**Try it:**
Each line that includes the word "pump" should be copied from the records.

********************

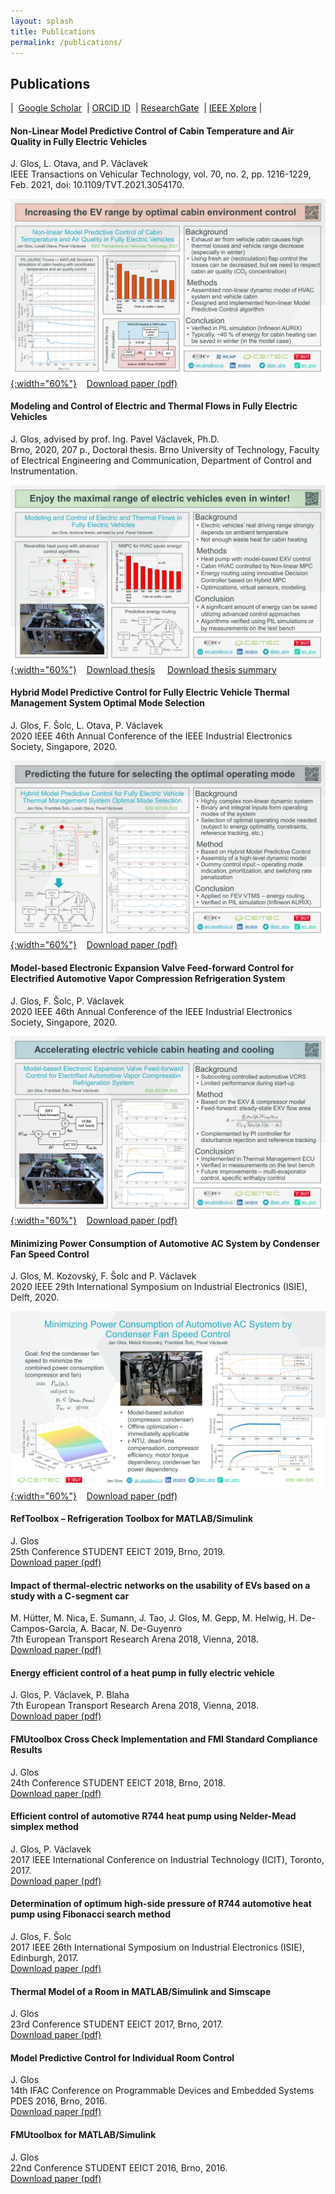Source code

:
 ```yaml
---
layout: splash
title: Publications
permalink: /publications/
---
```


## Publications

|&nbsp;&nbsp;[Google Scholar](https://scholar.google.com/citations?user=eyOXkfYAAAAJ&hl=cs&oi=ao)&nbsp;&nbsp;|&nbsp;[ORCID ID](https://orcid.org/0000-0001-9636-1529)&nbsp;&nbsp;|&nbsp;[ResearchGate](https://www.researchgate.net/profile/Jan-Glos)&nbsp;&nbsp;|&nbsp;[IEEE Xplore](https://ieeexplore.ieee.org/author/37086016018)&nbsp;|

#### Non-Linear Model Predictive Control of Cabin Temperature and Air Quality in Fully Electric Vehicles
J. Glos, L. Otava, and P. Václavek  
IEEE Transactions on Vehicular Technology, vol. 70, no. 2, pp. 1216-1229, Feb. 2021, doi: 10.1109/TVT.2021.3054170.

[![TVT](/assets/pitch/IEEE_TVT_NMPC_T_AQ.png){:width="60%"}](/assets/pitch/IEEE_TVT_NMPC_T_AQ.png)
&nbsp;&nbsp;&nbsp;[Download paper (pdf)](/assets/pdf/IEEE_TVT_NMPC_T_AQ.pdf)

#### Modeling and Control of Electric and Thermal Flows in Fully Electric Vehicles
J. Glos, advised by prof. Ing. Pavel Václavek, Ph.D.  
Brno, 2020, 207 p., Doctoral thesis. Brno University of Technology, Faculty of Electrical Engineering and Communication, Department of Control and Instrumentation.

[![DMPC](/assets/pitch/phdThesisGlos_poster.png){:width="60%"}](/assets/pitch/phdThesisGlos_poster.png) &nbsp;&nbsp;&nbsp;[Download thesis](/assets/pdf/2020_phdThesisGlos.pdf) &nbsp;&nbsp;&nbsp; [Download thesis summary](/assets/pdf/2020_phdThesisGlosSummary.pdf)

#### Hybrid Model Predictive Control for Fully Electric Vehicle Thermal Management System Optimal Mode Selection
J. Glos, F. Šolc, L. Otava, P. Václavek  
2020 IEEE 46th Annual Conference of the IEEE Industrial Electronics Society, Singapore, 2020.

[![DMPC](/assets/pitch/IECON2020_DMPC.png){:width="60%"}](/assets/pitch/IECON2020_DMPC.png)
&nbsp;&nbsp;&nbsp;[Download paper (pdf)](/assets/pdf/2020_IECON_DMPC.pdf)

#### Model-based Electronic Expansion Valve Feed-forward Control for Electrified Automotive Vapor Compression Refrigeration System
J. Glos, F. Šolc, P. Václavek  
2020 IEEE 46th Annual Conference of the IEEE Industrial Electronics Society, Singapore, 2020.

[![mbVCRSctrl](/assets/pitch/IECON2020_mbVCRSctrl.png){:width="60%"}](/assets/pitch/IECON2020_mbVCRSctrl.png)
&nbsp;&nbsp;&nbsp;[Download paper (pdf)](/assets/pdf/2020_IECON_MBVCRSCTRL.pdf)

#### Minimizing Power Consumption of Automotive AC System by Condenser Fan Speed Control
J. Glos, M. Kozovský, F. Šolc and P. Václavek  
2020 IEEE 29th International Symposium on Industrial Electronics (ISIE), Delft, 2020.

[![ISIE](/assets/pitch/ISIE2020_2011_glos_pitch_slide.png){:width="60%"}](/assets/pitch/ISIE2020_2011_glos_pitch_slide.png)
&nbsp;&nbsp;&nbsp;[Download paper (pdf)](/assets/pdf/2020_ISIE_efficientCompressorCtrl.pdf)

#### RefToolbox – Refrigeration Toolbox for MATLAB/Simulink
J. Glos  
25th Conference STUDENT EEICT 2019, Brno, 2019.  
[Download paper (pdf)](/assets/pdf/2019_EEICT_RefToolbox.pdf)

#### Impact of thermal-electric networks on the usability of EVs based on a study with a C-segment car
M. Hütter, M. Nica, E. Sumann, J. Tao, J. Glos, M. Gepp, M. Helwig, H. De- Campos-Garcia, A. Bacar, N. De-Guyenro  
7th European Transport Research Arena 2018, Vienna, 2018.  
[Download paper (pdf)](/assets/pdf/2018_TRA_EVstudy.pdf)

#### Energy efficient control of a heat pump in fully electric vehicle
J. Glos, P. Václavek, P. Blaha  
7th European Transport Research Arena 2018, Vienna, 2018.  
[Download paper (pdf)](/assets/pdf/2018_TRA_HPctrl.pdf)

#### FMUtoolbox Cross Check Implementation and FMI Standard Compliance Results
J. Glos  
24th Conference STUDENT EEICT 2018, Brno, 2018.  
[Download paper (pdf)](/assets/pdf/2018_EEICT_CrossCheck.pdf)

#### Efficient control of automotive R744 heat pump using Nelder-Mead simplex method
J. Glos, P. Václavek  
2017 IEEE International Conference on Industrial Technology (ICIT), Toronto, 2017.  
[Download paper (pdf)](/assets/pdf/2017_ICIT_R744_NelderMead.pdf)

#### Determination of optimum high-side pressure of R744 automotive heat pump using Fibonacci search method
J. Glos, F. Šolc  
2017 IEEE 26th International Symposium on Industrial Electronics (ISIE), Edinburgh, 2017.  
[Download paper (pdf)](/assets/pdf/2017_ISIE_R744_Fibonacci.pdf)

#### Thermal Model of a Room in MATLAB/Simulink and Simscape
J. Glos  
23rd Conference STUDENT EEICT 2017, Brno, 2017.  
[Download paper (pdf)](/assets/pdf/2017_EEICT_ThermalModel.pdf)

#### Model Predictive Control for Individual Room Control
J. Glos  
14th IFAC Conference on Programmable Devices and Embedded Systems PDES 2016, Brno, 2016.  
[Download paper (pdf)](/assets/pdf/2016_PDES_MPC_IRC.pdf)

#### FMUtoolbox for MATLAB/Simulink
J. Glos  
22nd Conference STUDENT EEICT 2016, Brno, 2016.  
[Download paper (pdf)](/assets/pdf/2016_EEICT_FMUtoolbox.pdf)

********************

**Output for this task:**
#### Energy efficient control of a heat pump in fully electric vehicle
#### Efficient control of automotive R744 heat pump using Nelder-Mead simplex method
#### Determination of optimum high-side pressure of R744 automotive heat pump using Fibonacci search method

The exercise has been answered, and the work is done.